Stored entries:
BEGIN

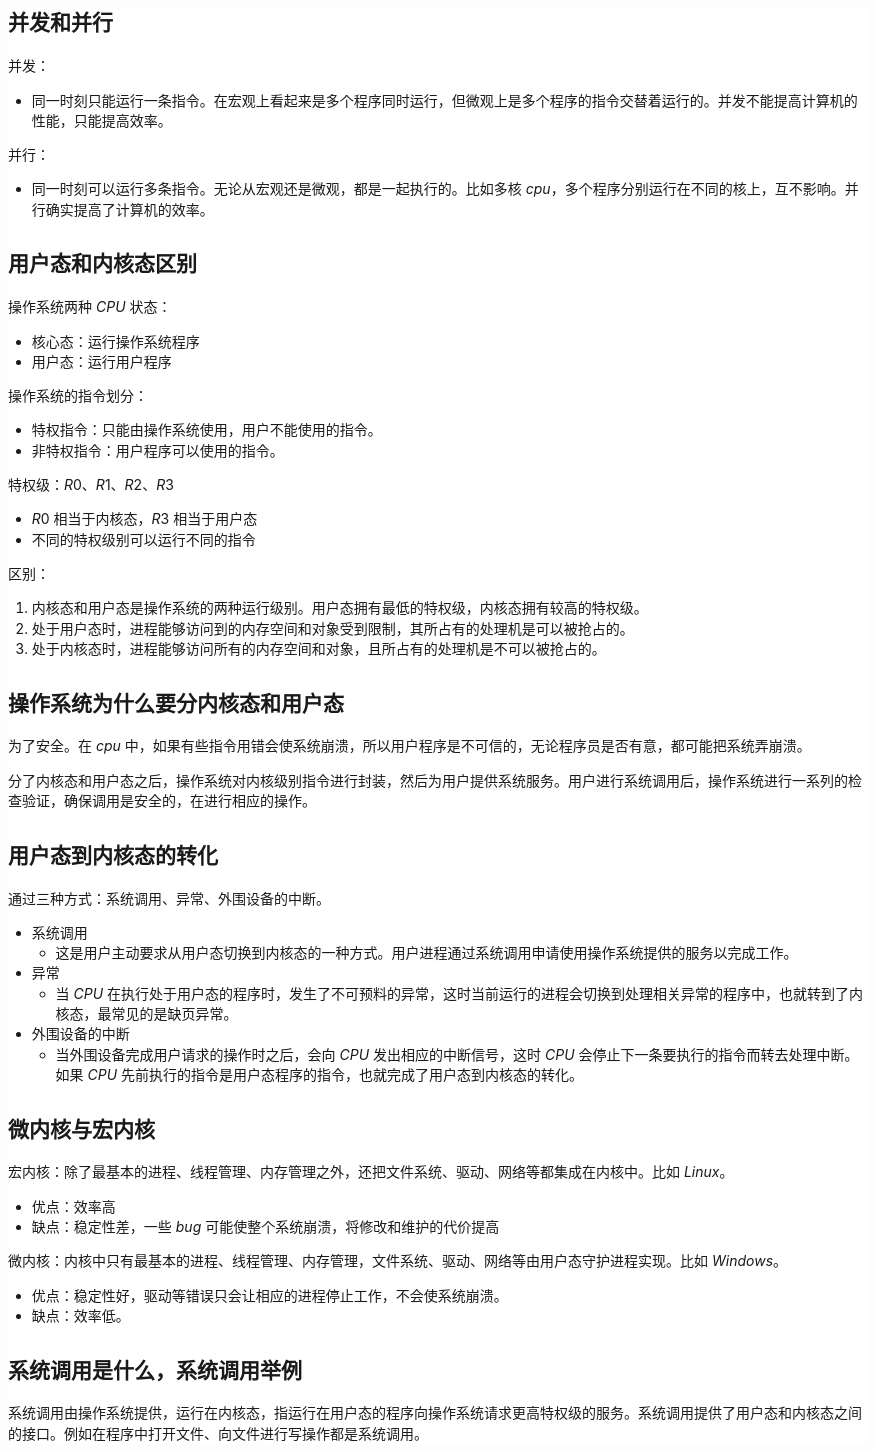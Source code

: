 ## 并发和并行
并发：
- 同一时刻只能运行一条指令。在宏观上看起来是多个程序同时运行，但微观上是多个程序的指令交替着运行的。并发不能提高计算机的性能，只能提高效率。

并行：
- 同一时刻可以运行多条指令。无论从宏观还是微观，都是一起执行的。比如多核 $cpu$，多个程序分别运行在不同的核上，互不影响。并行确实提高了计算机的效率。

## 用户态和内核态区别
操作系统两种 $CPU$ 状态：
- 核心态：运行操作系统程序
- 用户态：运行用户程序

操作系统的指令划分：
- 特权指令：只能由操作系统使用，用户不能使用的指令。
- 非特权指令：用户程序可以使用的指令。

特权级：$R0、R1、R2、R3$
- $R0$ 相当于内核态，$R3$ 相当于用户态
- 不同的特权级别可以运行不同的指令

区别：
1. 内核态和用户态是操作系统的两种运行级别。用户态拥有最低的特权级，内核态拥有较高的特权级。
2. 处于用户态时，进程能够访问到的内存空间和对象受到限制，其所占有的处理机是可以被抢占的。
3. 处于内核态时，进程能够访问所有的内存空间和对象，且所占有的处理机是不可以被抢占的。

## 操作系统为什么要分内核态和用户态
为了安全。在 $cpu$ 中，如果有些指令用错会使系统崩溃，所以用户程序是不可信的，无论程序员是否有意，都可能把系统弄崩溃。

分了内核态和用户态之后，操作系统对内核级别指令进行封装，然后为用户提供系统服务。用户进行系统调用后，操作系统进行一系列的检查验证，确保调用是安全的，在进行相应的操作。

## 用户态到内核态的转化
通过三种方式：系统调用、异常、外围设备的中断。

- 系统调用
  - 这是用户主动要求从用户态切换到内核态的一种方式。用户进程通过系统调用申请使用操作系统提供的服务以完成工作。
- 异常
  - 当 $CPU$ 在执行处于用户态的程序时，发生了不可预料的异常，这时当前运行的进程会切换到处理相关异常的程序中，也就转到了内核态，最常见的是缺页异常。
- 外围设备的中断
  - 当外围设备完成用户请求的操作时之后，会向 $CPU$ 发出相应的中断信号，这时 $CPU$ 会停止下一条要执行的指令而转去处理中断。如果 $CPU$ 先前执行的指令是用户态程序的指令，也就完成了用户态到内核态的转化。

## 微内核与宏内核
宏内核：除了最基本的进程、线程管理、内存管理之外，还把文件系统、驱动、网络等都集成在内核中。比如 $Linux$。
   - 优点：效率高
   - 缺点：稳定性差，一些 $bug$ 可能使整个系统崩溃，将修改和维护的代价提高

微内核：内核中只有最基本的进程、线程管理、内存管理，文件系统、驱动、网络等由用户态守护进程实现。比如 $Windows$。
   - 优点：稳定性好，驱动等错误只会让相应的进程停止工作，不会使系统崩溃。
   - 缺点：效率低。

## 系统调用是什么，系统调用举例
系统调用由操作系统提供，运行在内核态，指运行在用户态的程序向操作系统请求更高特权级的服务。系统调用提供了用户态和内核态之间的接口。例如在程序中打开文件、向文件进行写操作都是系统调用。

END
BEGIN

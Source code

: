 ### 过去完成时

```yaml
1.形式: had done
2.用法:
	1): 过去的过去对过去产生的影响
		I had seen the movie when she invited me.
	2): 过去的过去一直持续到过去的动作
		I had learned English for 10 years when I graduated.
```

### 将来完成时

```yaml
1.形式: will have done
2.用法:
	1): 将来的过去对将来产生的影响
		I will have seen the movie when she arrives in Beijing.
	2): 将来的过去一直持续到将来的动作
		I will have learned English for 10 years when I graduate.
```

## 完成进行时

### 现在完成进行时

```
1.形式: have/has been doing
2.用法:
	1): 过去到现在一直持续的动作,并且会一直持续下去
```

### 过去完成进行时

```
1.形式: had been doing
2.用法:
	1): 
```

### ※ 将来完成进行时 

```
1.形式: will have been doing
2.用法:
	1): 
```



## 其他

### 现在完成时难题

END
BEGIN

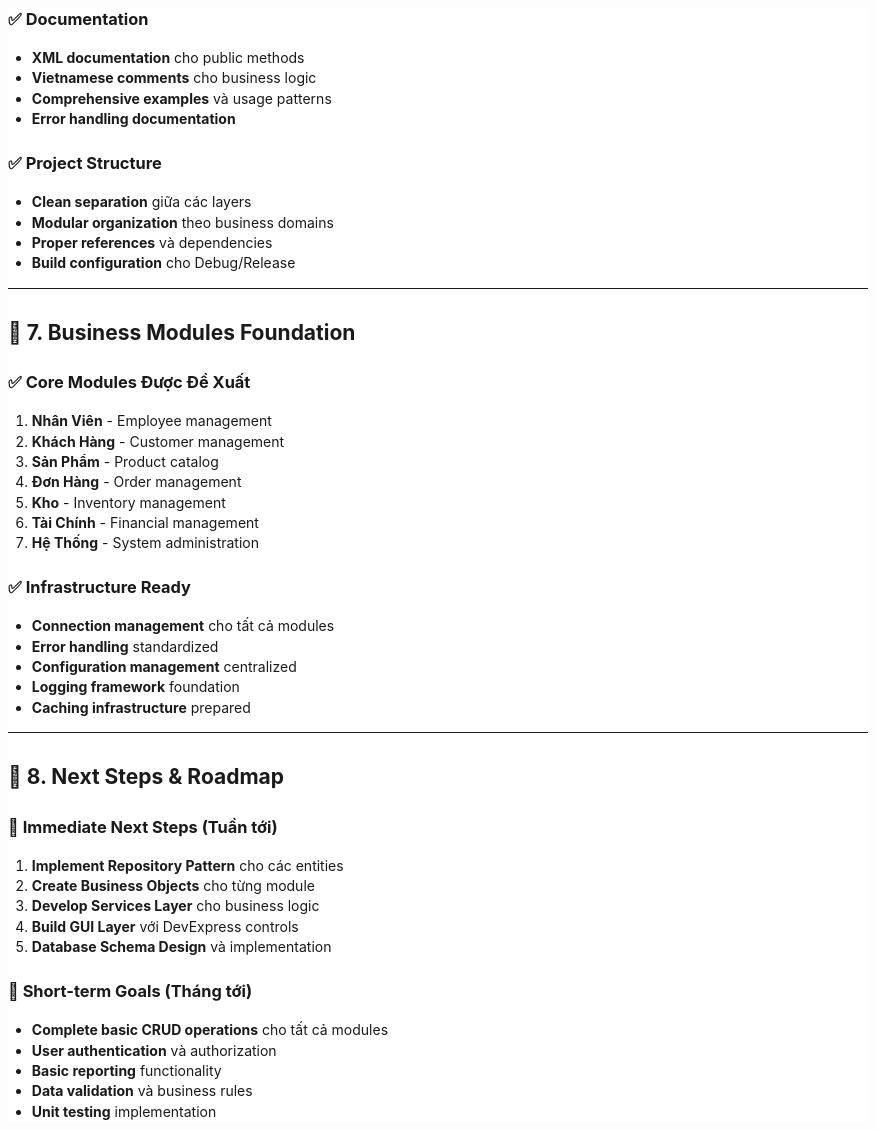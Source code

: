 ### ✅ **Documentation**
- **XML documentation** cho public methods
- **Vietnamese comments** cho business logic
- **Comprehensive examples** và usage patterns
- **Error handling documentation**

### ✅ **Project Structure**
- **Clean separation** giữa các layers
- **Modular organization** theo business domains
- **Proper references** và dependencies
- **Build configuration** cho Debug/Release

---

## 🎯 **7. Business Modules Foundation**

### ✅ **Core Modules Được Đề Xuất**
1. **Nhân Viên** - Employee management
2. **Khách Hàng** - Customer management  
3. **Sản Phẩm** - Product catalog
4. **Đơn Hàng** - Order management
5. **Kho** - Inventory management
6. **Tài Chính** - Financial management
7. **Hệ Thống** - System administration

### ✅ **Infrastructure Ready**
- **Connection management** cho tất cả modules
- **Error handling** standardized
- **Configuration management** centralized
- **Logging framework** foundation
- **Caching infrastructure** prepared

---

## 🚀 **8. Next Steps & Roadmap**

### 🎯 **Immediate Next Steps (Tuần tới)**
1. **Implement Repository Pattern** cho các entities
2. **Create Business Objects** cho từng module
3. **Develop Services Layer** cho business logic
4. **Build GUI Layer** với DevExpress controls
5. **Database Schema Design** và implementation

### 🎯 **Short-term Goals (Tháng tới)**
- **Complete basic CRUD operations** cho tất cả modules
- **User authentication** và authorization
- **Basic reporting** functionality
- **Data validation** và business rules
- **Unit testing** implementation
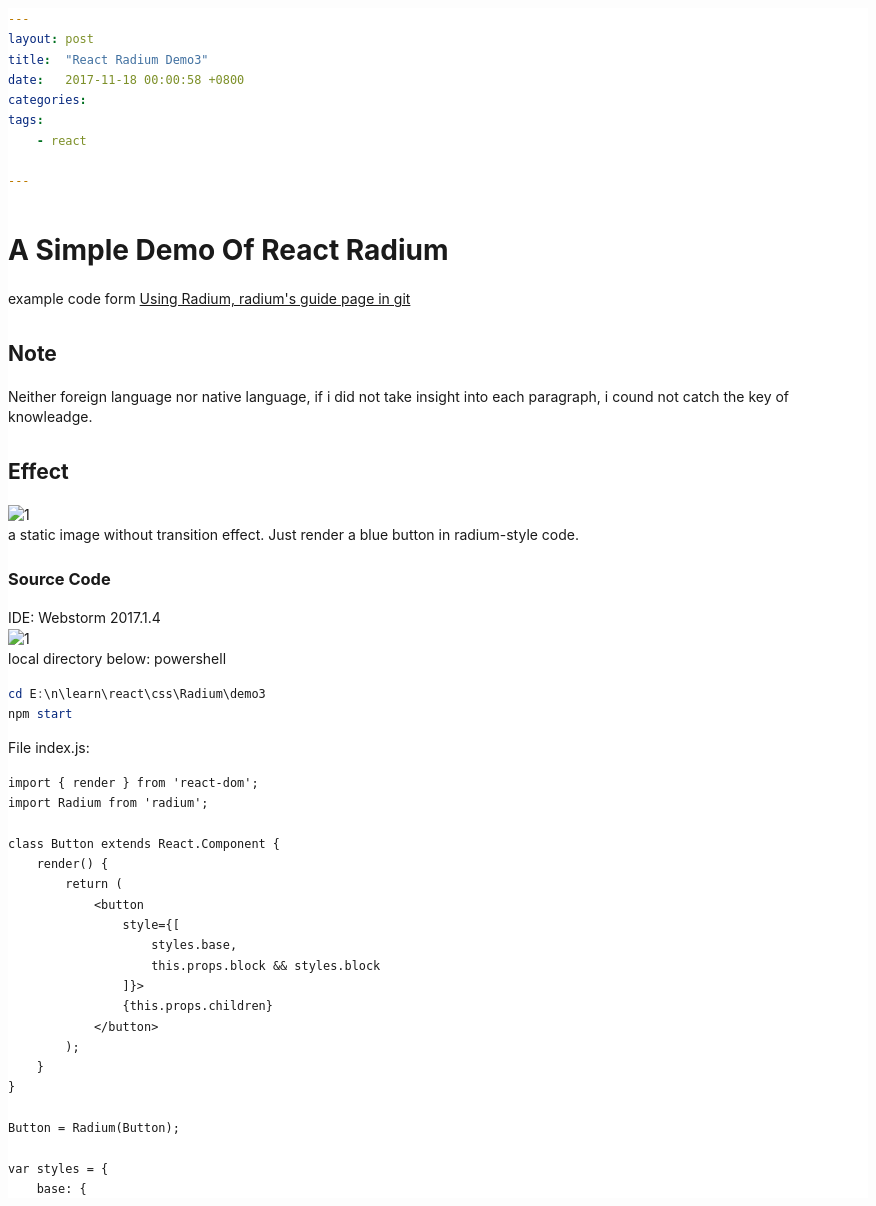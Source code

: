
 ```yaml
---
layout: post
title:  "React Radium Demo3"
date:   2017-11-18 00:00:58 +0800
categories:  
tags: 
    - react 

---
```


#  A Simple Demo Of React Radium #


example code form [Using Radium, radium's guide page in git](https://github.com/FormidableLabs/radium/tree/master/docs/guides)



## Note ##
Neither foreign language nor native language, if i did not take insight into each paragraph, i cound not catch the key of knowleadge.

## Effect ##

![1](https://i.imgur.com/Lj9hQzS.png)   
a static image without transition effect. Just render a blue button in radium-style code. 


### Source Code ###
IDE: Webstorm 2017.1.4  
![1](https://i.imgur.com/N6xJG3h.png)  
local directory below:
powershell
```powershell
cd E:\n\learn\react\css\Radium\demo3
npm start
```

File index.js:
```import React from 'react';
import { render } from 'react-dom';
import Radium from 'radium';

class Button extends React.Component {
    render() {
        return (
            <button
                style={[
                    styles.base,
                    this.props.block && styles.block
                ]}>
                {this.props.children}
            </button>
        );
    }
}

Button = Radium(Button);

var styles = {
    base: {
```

END

__About this exercise__.
For each line above that contains the word "https", make a copy.

__Response to the exercise__.
example code form [Using Radium, radium's guide page in git](https://github.com/FormidableLabs/radium/tree/master/docs/guides)
![1](https://i.imgur.com/Lj9hQzS.png)   
![1](https://i.imgur.com/N6xJG3h.png)  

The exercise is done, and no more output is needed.